Competitive markdown timing for perishable and substitutable products

• We model two firms selling their fixed stocks of substitutable items over a season.
• Each firm׳s problem is to determine when to mark its price down to maximize revenue.
• Pure-strategy equilibrium exists in most plausible settings.
• The firm with the larger inventory marks the price down first.
• Markdowns inside the season lead to finishing stock exactly at the end of the season.
• A firm׳s revenue may be decreasing in its starting inventory.

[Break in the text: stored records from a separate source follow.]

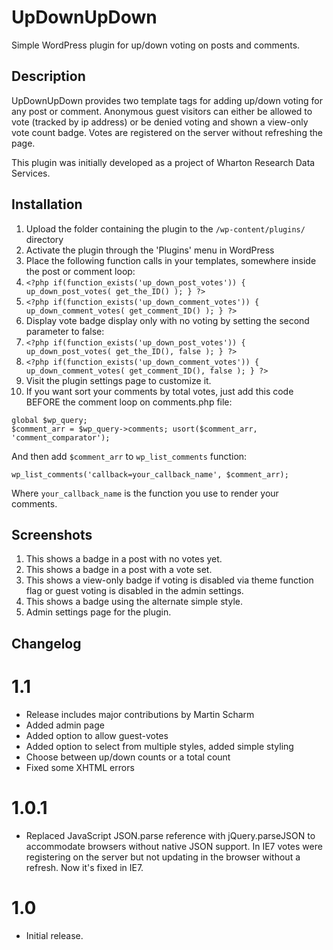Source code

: # UpDownUpDown #

Simple WordPress plugin for up/down voting on posts and comments.

## Description ##

UpDownUpDown provides two template tags for adding up/down voting for any post or comment. Anonymous guest visitors can either be allowed to vote (tracked by ip address) or be denied voting and shown a view-only vote count badge. Votes are registered on the server without refreshing the page.

This plugin was initially developed as a project of Wharton Research Data Services.
  
## Installation ##

1. Upload the folder containing the plugin to the `/wp-content/plugins/` directory
1. Activate the plugin through the 'Plugins' menu in WordPress
1. Place the following function calls in your templates, somewhere inside the post or comment loop:
  1. `<?php if(function_exists('up_down_post_votes')) { up_down_post_votes( get_the_ID() ); } ?>`
  1. `<?php if(function_exists('up_down_comment_votes')) { up_down_comment_votes( get_comment_ID() ); } ?>`
1. Display vote badge display only with no voting by setting the second parameter to false:
  1. `<?php if(function_exists('up_down_post_votes')) { up_down_post_votes( get_the_ID(), false ); } ?>`
  1. `<?php if(function_exists('up_down_comment_votes')) { up_down_comment_votes( get_comment_ID(), false ); } ?>`
1. Visit the plugin settings page to customize it.
1. If you want sort your comments by total votes, just add this code BEFORE the comment loop on comments.php file:

```
global $wp_query;
$comment_arr = $wp_query->comments; usort($comment_arr, 'comment_comparator');
```

And then add `$comment_arr` to `wp_list_comments` function:

```
wp_list_comments('callback=your_callback_name', $comment_arr);
```

Where `your_callback_name` is the function you use to render your comments.

## Screenshots ##

1. This shows a badge in a post with no votes yet.
2. This shows a badge in a post with a vote set.
3. This shows a view-only badge if voting is disabled via theme function flag or guest voting is disabled in the admin settings.
4. This shows a badge using the alternate simple style.
5. Admin settings page for the plugin.

## Changelog ##

# 1.1 #
* Release includes major contributions by Martin Scharm
* Added admin page
* Added option to allow guest-votes
* Added option to select from multiple styles, added simple styling
* Choose between up/down counts or a total count
* Fixed some XHTML errors

# 1.0.1 #
* Replaced JavaScript JSON.parse reference with jQuery.parseJSON to accommodate browsers without native JSON support. In IE7 votes were registering on the server but not updating in the browser without a refresh. Now it's fixed in IE7.

# 1.0 #
* Initial release.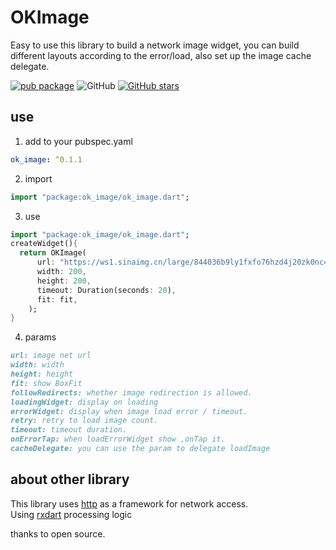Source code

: # OKImage

Easy to use this library to build a network image widget, you can build different layouts according to the error/load, also set up the image cache delegate.

[![pub package](https://img.shields.io/pub/v/ok_image.svg)](https://pub.dartlang.org/packages/ok_image)
![GitHub](https://img.shields.io/github/license/OpenFlutter/flutter_ok_image.svg)
[![GitHub stars](https://img.shields.io/github/stars/OpenFlutter/flutter_ok_image.svg?style=social&label=Stars)](https://github.com/OpenFlutter/flutter_ok_image)

## use

1. add to your pubspec.yaml

```yaml
ok_image: ^0.1.1
```

2. import

```dart
import "package:ok_image/ok_image.dart";
```

3. use

```dart
import "package:ok_image/ok_image.dart";
createWidget(){
  return OKImage(
      url: "https://ws1.sinaimg.cn/large/844036b9ly1fxfo76hzd4j20zk0nc48i.jpg",
      width: 200,
      height: 200,
      timeout: Duration(seconds: 20),
      fit: fit,
    );
}
```

4. params

```markdown
url: image net url
width: width
height: height
fit: show BoxFit
followRedirects: whether image redirection is allowed.
loadingWidget: display on loading
errorWidget: display when image load error / timeout.
retry: retry to load image count.
timeout: timeout duration.
onErrorTap: when loadErrorWidget show ,onTap it.
cacheDelegate: you can use the param to delegate loadImage
```

## about other library

This library uses [http](https://pub.dartlang.org/packages/http) as a framework for network access.  
Using [rxdart](https://pub.dartlang.org/packages/rxdart) processing logic

thanks to open source.
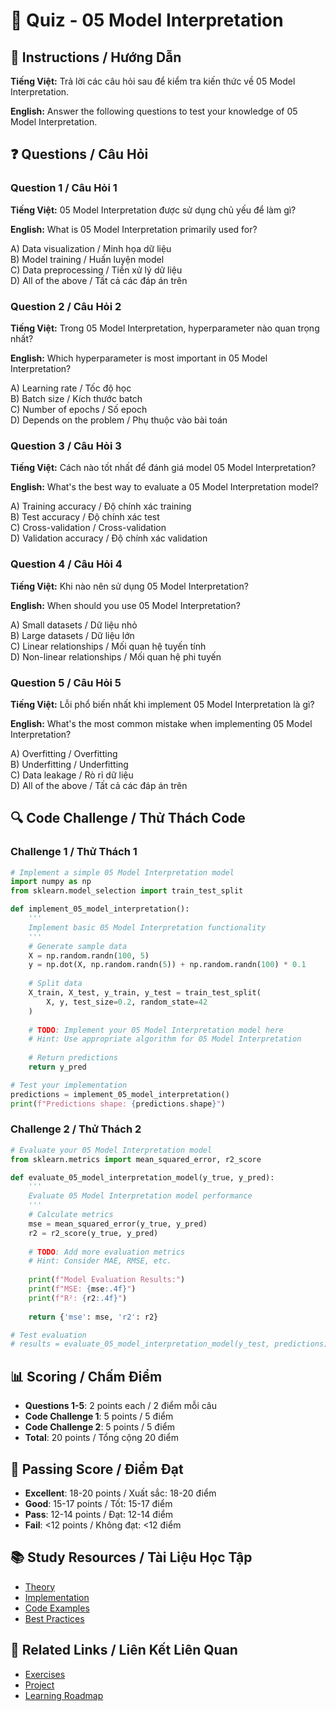 # 🧠 Quiz - 05 Model Interpretation

## 📝 Instructions / Hướng Dẫn

**Tiếng Việt:** Trả lời các câu hỏi sau để kiểm tra kiến thức về 05 Model Interpretation.

**English:** Answer the following questions to test your knowledge of 05 Model Interpretation.

## ❓ Questions / Câu Hỏi

### Question 1 / Câu Hỏi 1
**Tiếng Việt:** 05 Model Interpretation được sử dụng chủ yếu để làm gì?

**English:** What is 05 Model Interpretation primarily used for?

A) Data visualization / Minh họa dữ liệu  
B) Model training / Huấn luyện model  
C) Data preprocessing / Tiền xử lý dữ liệu  
D) All of the above / Tất cả các đáp án trên

### Question 2 / Câu Hỏi 2
**Tiếng Việt:** Trong 05 Model Interpretation, hyperparameter nào quan trọng nhất?

**English:** Which hyperparameter is most important in 05 Model Interpretation?

A) Learning rate / Tốc độ học  
B) Batch size / Kích thước batch  
C) Number of epochs / Số epoch  
D) Depends on the problem / Phụ thuộc vào bài toán

### Question 3 / Câu Hỏi 3
**Tiếng Việt:** Cách nào tốt nhất để đánh giá model 05 Model Interpretation?

**English:** What's the best way to evaluate a 05 Model Interpretation model?

A) Training accuracy / Độ chính xác training  
B) Test accuracy / Độ chính xác test  
C) Cross-validation / Cross-validation  
D) Validation accuracy / Độ chính xác validation

### Question 4 / Câu Hỏi 4
**Tiếng Việt:** Khi nào nên sử dụng 05 Model Interpretation?

**English:** When should you use 05 Model Interpretation?

A) Small datasets / Dữ liệu nhỏ  
B) Large datasets / Dữ liệu lớn  
C) Linear relationships / Mối quan hệ tuyến tính  
D) Non-linear relationships / Mối quan hệ phi tuyến

### Question 5 / Câu Hỏi 5
**Tiếng Việt:** Lỗi phổ biến nhất khi implement 05 Model Interpretation là gì?

**English:** What's the most common mistake when implementing 05 Model Interpretation?

A) Overfitting / Overfitting  
B) Underfitting / Underfitting  
C) Data leakage / Rò rỉ dữ liệu  
D) All of the above / Tất cả các đáp án trên

## 🔍 Code Challenge / Thử Thách Code

### Challenge 1 / Thử Thách 1
```python
# Implement a simple 05 Model Interpretation model
import numpy as np
from sklearn.model_selection import train_test_split

def implement_05_model_interpretation():
    '''
    Implement basic 05 Model Interpretation functionality
    '''
    # Generate sample data
    X = np.random.randn(100, 5)
    y = np.dot(X, np.random.randn(5)) + np.random.randn(100) * 0.1
    
    # Split data
    X_train, X_test, y_train, y_test = train_test_split(
        X, y, test_size=0.2, random_state=42
    )
    
    # TODO: Implement your 05 Model Interpretation model here
    # Hint: Use appropriate algorithm for 05 Model Interpretation
    
    # Return predictions
    return y_pred

# Test your implementation
predictions = implement_05_model_interpretation()
print(f"Predictions shape: {predictions.shape}")
```

### Challenge 2 / Thử Thách 2
```python
# Evaluate your 05 Model Interpretation model
from sklearn.metrics import mean_squared_error, r2_score

def evaluate_05_model_interpretation_model(y_true, y_pred):
    '''
    Evaluate 05 Model Interpretation model performance
    '''
    # Calculate metrics
    mse = mean_squared_error(y_true, y_pred)
    r2 = r2_score(y_true, y_pred)
    
    # TODO: Add more evaluation metrics
    # Hint: Consider MAE, RMSE, etc.
    
    print(f"Model Evaluation Results:")
    print(f"MSE: {mse:.4f}")
    print(f"R²: {r2:.4f}")
    
    return {'mse': mse, 'r2': r2}

# Test evaluation
# results = evaluate_05_model_interpretation_model(y_test, predictions)
```

## 📊 Scoring / Chấm Điểm

- **Questions 1-5**: 2 points each / 2 điểm mỗi câu
- **Code Challenge 1**: 5 points / 5 điểm
- **Code Challenge 2**: 5 points / 5 điểm
- **Total**: 20 points / Tổng cộng 20 điểm

## 🎯 Passing Score / Điểm Đạt

- **Excellent**: 18-20 points / Xuất sắc: 18-20 điểm
- **Good**: 15-17 points / Tốt: 15-17 điểm  
- **Pass**: 12-14 points / Đạt: 12-14 điểm
- **Fail**: <12 points / Không đạt: <12 điểm

## 📚 Study Resources / Tài Liệu Học Tập

- [Theory](./THEORY_05_model_interpretation.md)
- [Implementation](./IMPLEMENTATION_05_model_interpretation.md)
- [Code Examples](./CODE_EXAMPLES_05_model_interpretation.md)
- [Best Practices](./BEST_PRACTICES_05_model_interpretation.md)

## 🔗 Related Links / Liên Kết Liên Quan

- [Exercises](./EXERCISES_05_model_interpretation.md)
- [Project](./PROJECT_05_model_interpretation.md)
- [Learning Roadmap](./LEARNING_ROADMAP_05_model_interpretation.md)
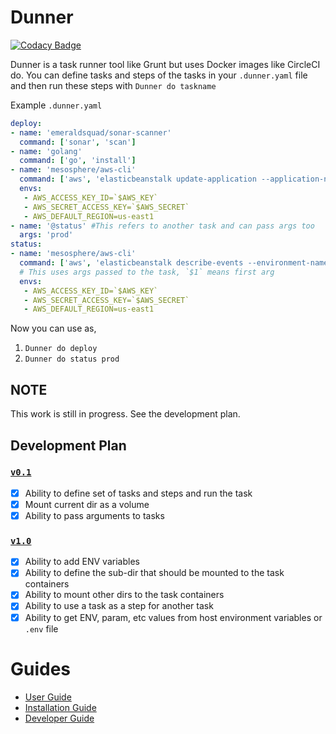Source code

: # Dunner

[![Codacy Badge](https://api.codacy.com/project/badge/Grade/b2275e331d2745dc9527d45efbbf2da2)](https://app.codacy.com/app/LeopardsLab/Dunner?utm_source=github.com&utm_medium=referral&utm_content=leopardslab/Dunner&utm_campaign=Badge_Grade_Dashboard)

Dunner is a task runner tool like Grunt but uses Docker images like CircleCI do. You can define tasks and steps of the tasks in your `.dunner.yaml` file and then run these steps with `Dunner do taskname`


Example `.dunner.yaml`

```yaml
deploy:
- name: 'emeraldsquad/sonar-scanner'
  command: ['sonar', 'scan']
- name: 'golang'
  command: ['go', 'install']
- name: 'mesosphere/aws-cli'
  command: ['aws', 'elasticbeanstalk update-application --application-name myapp']
  envs: 
   - AWS_ACCESS_KEY_ID=`$AWS_KEY`
   - AWS_SECRET_ACCESS_KEY=`$AWS_SECRET`
   - AWS_DEFAULT_REGION=us-east1
- name: '@status' #This refers to another task and can pass args too
  args: 'prod'
status:
- name: 'mesosphere/aws-cli'
  command: ['aws', 'elasticbeanstalk describe-events --environment-name $1'] 
  # This uses args passed to the task, `$1` means first arg
  envs: 
   - AWS_ACCESS_KEY_ID=`$AWS_KEY`
   - AWS_SECRET_ACCESS_KEY=`$AWS_SECRET`
   - AWS_DEFAULT_REGION=us-east1
```

Now you can use as,
 1. `Dunner do deploy`
 2. `Dunner do status prod`


## NOTE
This work is still in progress. See the development plan.

## Development Plan 

### [`v0.1`](https://github.com/leopardslab/Dunner/milestone/2)
- [x] Ability to define set of tasks and steps and run the task
- [x] Mount current dir as a volume
- [x] Ability to pass arguments to tasks
### [`v1.0`](https://github.com/leopardslab/Dunner/milestone/1) 
- [x] Ability to add ENV variables
- [x] Ability to define the sub-dir that should be mounted to the task containers
- [x] Ability to mount other dirs to the task containers
- [x] Ability to use a task as a step for another task
- [x] Ability to get ENV, param, etc values from host environment variables or `.env` file

# Guides

* [User Guide](https://github.com/leopardslab/Dunner/wiki/User-Guide)
* [Installation Guide](https://github.com/leopardslab/Dunner/wiki/Installation-Guide)
* [Developer Guide](https://github.com/leopardslab/Dunner/wiki/Developer-Guide)
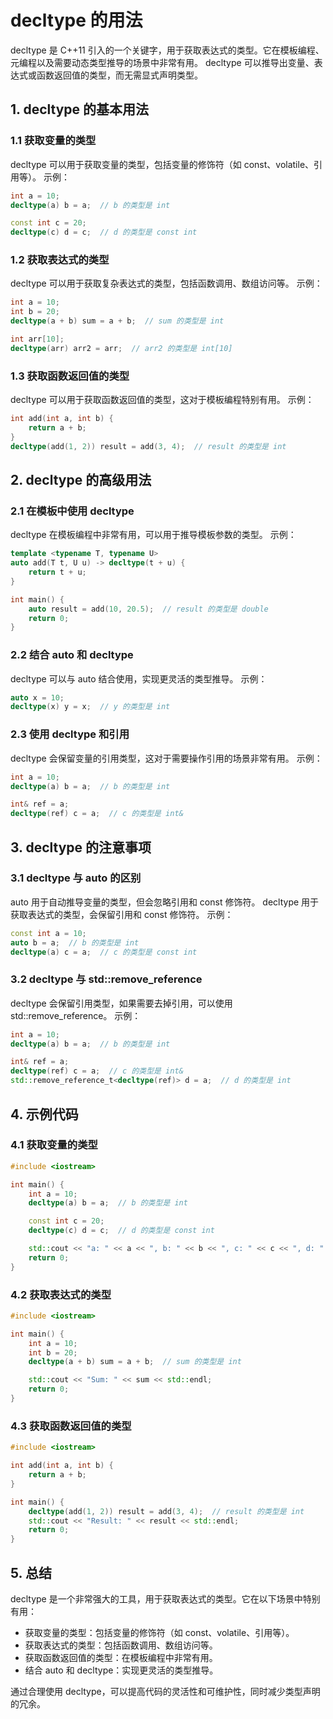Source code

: # decltype 的用法

decltype 是 C++11 引入的一个关键字，用于获取表达式的类型。它在模板编程、元编程以及需要动态类型推导的场景中非常有用。
decltype 可以推导出变量、表达式或函数返回值的类型，而无需显式声明类型。

## 1. decltype 的基本用法

### 1.1 获取变量的类型

decltype 可以用于获取变量的类型，包括变量的修饰符（如 const、volatile、引用等）。
示例：

```cpp
int a = 10;
decltype(a) b = a;  // b 的类型是 int

const int c = 20;
decltype(c) d = c;  // d 的类型是 const int
```

### 1.2 获取表达式的类型

decltype 可以用于获取复杂表达式的类型，包括函数调用、数组访问等。
示例：

```cpp
int a = 10;
int b = 20;
decltype(a + b) sum = a + b;  // sum 的类型是 int

int arr[10];
decltype(arr) arr2 = arr;  // arr2 的类型是 int[10]
```

### 1.3 获取函数返回值的类型

decltype 可以用于获取函数返回值的类型，这对于模板编程特别有用。
示例：

```cpp
int add(int a, int b) {
    return a + b;
}
decltype(add(1, 2)) result = add(3, 4);  // result 的类型是 int
```

## 2. decltype 的高级用法

### 2.1 在模板中使用 decltype

decltype 在模板编程中非常有用，可以用于推导模板参数的类型。
示例：

```cpp
template <typename T, typename U>
auto add(T t, U u) -> decltype(t + u) {
    return t + u;
}

int main() {
    auto result = add(10, 20.5);  // result 的类型是 double
    return 0;
}
```

### 2.2 结合 auto 和 decltype

decltype 可以与 auto 结合使用，实现更灵活的类型推导。
示例：

```cpp
auto x = 10;
decltype(x) y = x;  // y 的类型是 int
```

### 2.3 使用 decltype 和引用

decltype 会保留变量的引用类型，这对于需要操作引用的场景非常有用。
示例：

```cpp
int a = 10;
decltype(a) b = a;  // b 的类型是 int

int& ref = a;
decltype(ref) c = a;  // c 的类型是 int&
```

## 3. decltype 的注意事项

### 3.1 decltype 与 auto 的区别

auto 用于自动推导变量的类型，但会忽略引用和 const 修饰符。
decltype 用于获取表达式的类型，会保留引用和 const 修饰符。
示例：

```cpp
const int a = 10;
auto b = a;  // b 的类型是 int
decltype(a) c = a;  // c 的类型是 const int
```

### 3.2 decltype 与 std::remove_reference

decltype 会保留引用类型，如果需要去掉引用，可以使用 std::remove_reference。
示例：

```cpp
int a = 10;
decltype(a) b = a;  // b 的类型是 int

int& ref = a;
decltype(ref) c = a;  // c 的类型是 int&
std::remove_reference_t<decltype(ref)> d = a;  // d 的类型是 int
```

## 4. 示例代码

### 4.1 获取变量的类型

```cpp
#include <iostream>

int main() {
    int a = 10;
    decltype(a) b = a;  // b 的类型是 int

    const int c = 20;
    decltype(c) d = c;  // d 的类型是 const int

    std::cout << "a: " << a << ", b: " << b << ", c: " << c << ", d: " << d << std::endl;
    return 0;
}
```

### 4.2 获取表达式的类型

```cpp
#include <iostream>

int main() {
    int a = 10;
    int b = 20;
    decltype(a + b) sum = a + b;  // sum 的类型是 int

    std::cout << "Sum: " << sum << std::endl;
    return 0;
}
```

### 4.3 获取函数返回值的类型

```cpp
#include <iostream>

int add(int a, int b) {
    return a + b;
}

int main() {
    decltype(add(1, 2)) result = add(3, 4);  // result 的类型是 int
    std::cout << "Result: " << result << std::endl;
    return 0;
}
```

## 5. 总结

decltype 是一个非常强大的工具，用于获取表达式的类型。它在以下场景中特别有用：

+ 获取变量的类型：包括变量的修饰符（如 const、volatile、引用等）。
+ 获取表达式的类型：包括函数调用、数组访问等。
+ 获取函数返回值的类型：在模板编程中非常有用。
+ 结合 auto 和 decltype：实现更灵活的类型推导。

通过合理使用 decltype，可以提高代码的灵活性和可维护性，同时减少类型声明的冗余。

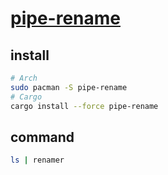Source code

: # [pipe-rename](https://github.com/marcusbuffett/pipe-rename)

## install

```sh
# Arch
sudo pacman -S pipe-rename
# Cargo
cargo install --force pipe-rename
```

## command

```sh
ls | renamer
```
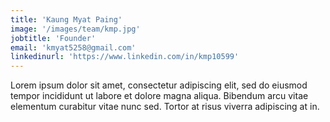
 ```yaml
---
title: 'Kaung Myat Paing'
image: '/images/team/kmp.jpg'
jobtitle: 'Founder'
email: 'kmyat5258@gmail.com'
linkedinurl: 'https://www.linkedin.com/in/kmp10599'
---
```


Lorem ipsum dolor sit amet, consectetur adipiscing elit, sed do eiusmod tempor incididunt ut labore et dolore magna aliqua. Bibendum arcu vitae elementum curabitur vitae nunc sed. Tortor at risus viverra adipiscing at in.
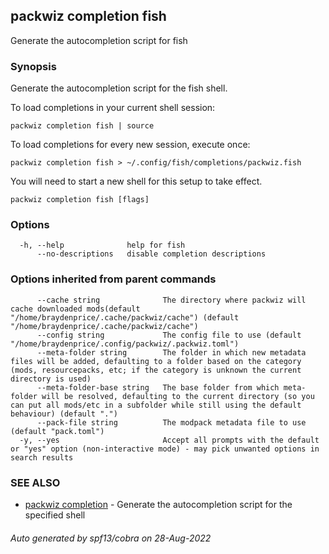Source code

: ## packwiz completion fish

Generate the autocompletion script for fish

### Synopsis

Generate the autocompletion script for the fish shell.

To load completions in your current shell session:

	packwiz completion fish | source

To load completions for every new session, execute once:

	packwiz completion fish > ~/.config/fish/completions/packwiz.fish

You will need to start a new shell for this setup to take effect.


```
packwiz completion fish [flags]
```

### Options

```
  -h, --help              help for fish
      --no-descriptions   disable completion descriptions
```

### Options inherited from parent commands

```
      --cache string              The directory where packwiz will cache downloaded mods(default "/home/braydenprice/.cache/packwiz/cache") (default "/home/braydenprice/.cache/packwiz/cache")
      --config string             The config file to use (default "/home/braydenprice/.config/packwiz/.packwiz.toml")
      --meta-folder string        The folder in which new metadata files will be added, defaulting to a folder based on the category (mods, resourcepacks, etc; if the category is unknown the current directory is used)
      --meta-folder-base string   The base folder from which meta-folder will be resolved, defaulting to the current directory (so you can put all mods/etc in a subfolder while still using the default behaviour) (default ".")
      --pack-file string          The modpack metadata file to use (default "pack.toml")
  -y, --yes                       Accept all prompts with the default or "yes" option (non-interactive mode) - may pick unwanted options in search results
```

### SEE ALSO

* [packwiz completion](packwiz_completion.md)	 - Generate the autocompletion script for the specified shell

###### Auto generated by spf13/cobra on 28-Aug-2022
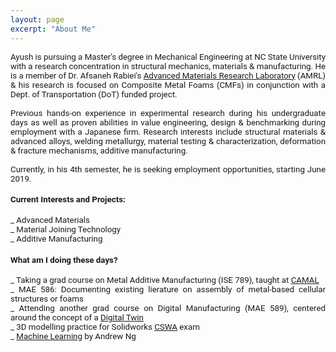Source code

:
 ```yaml
---
layout: page
excerpt: "About Me"
---
```

<!---(font-family: "San Francisco", "Roboto", "Segoe UI";)--> 



<div style="text-align: justify"> 
<span style="font-family:San Francisco, Roboto, Segoe UI; font-size:10pt;">
  
Ayush is pursuing a Master's degree in Mechanical Engineering at NC State University with a research concentration in structural mechanics, materials & manufacturing. He is a member of Dr. Afsaneh Rabiei's <a href="https://people.engr.ncsu.edu/arabiei/">Advanced Materials Research Laboratory</a> (AMRL) & his research is focused on Composite Metal Foams (CMFs) in conjunction with a Dept. of Transportation (DoT) funded project.<br />
<br />
Previous hands-on experience in experimental research during his undergraduate days as well as proven abilities in value engineering, design & benchmarking during employment with a Japanese firm. Research interests include structural materials & advanced alloys, welding metallurgy, material testing & characterization, deformation & fracture mechanisms, additive manufacturing. <br />
<br />
Currently, in his 4th semester, he is seeking employment opportunities, starting June 2019.

<h4>Current Interests and Projects:</h4> 
_ Advanced Materials <br />
_ Material Joining Technology<br />
_ Additive Manufacturing

<h4>What am I doing these days? </h4>
_ Taking a grad course on Metal Additive Manufacturing (ISE 789), taught at <a href="https://www.camal.ncsu.edu/">CAMAL</a><br />
_ MAE 586: Documenting existing lierature on assembly of metal-based cellular structures or foams <br />
_ Attending another grad course on Digital Manufacturing (MAE 589), centered around the concept of a <a href="https://www2.deloitte.com/insights/us/en/focus/industry-4-0/digital-twin-technology-smart-factory.html">Digital Twin</a> <br /> 
_ 3D modelling practice for Solidworks <a href="https://www.solidworks.com/sw/support/796_enu_html.htm">CSWA</a> exam <br />
_ <a href="https://www.coursera.org/learn/machine-learning">Machine Learning</a> by Andrew Ng <br />

</span> 



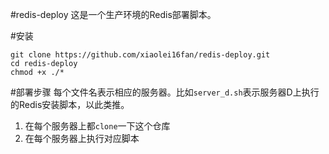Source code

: #redis-deploy
这是一个生产环境的Redis部署脚本。

#安装
```
git clone https://github.com/xiaolei16fan/redis-deploy.git
cd redis-deploy
chmod +x ./*
```

#部署步骤
每个文件名表示相应的服务器。比如`server_d.sh`表示服务器D上执行的Redis安装脚本，以此类推。

1. 在每个服务器上都`clone`一下这个仓库
2. 在每个服务器上执行对应脚本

We model as a duopoly two firms selling their fixed stocks of two substitutable items over a selling season. Each firm starts with an initial price, and has the option to decrease the price once. The problem for each firm is to determine when to mark its price down in to maximize its revenue. We show that the existence and characterization of a pure-strategy equilibrium depend on the magnitude of the increase in the revenue rate of a firm when its competitor runs out of stock. When the increase is smaller than the change in the revenue rate of the price leader when both firms are in stock for all of the three possible scenarios, neither firm has the incentive to force its rival to run out of stock and if a firm marks its price down after the season starts, its inventory runs out precisely at the end of the season. When the increase is larger than the change of the price leader׳s revenue rate in one particular scenario, waiting until its rival runs out of inventory may be an equilibrium strategy for the larger firm even though this may lead to leftover inventory for itself. In other cases, there may be no pure-strategy equilibrium in the game. In certain regions of the parameter space, a firm׳s revenue may be decreasing in its starting inventory which shows that a firm may be better off if it can credibly salvage a portion of its inventory prior to the game. While most of our analysis is for open-loop strategies, in the final part of the paper, we show that the open-loop equilibrium survives as an equilibrium when we consider closed-loop strategies for an important subset of the parameter space.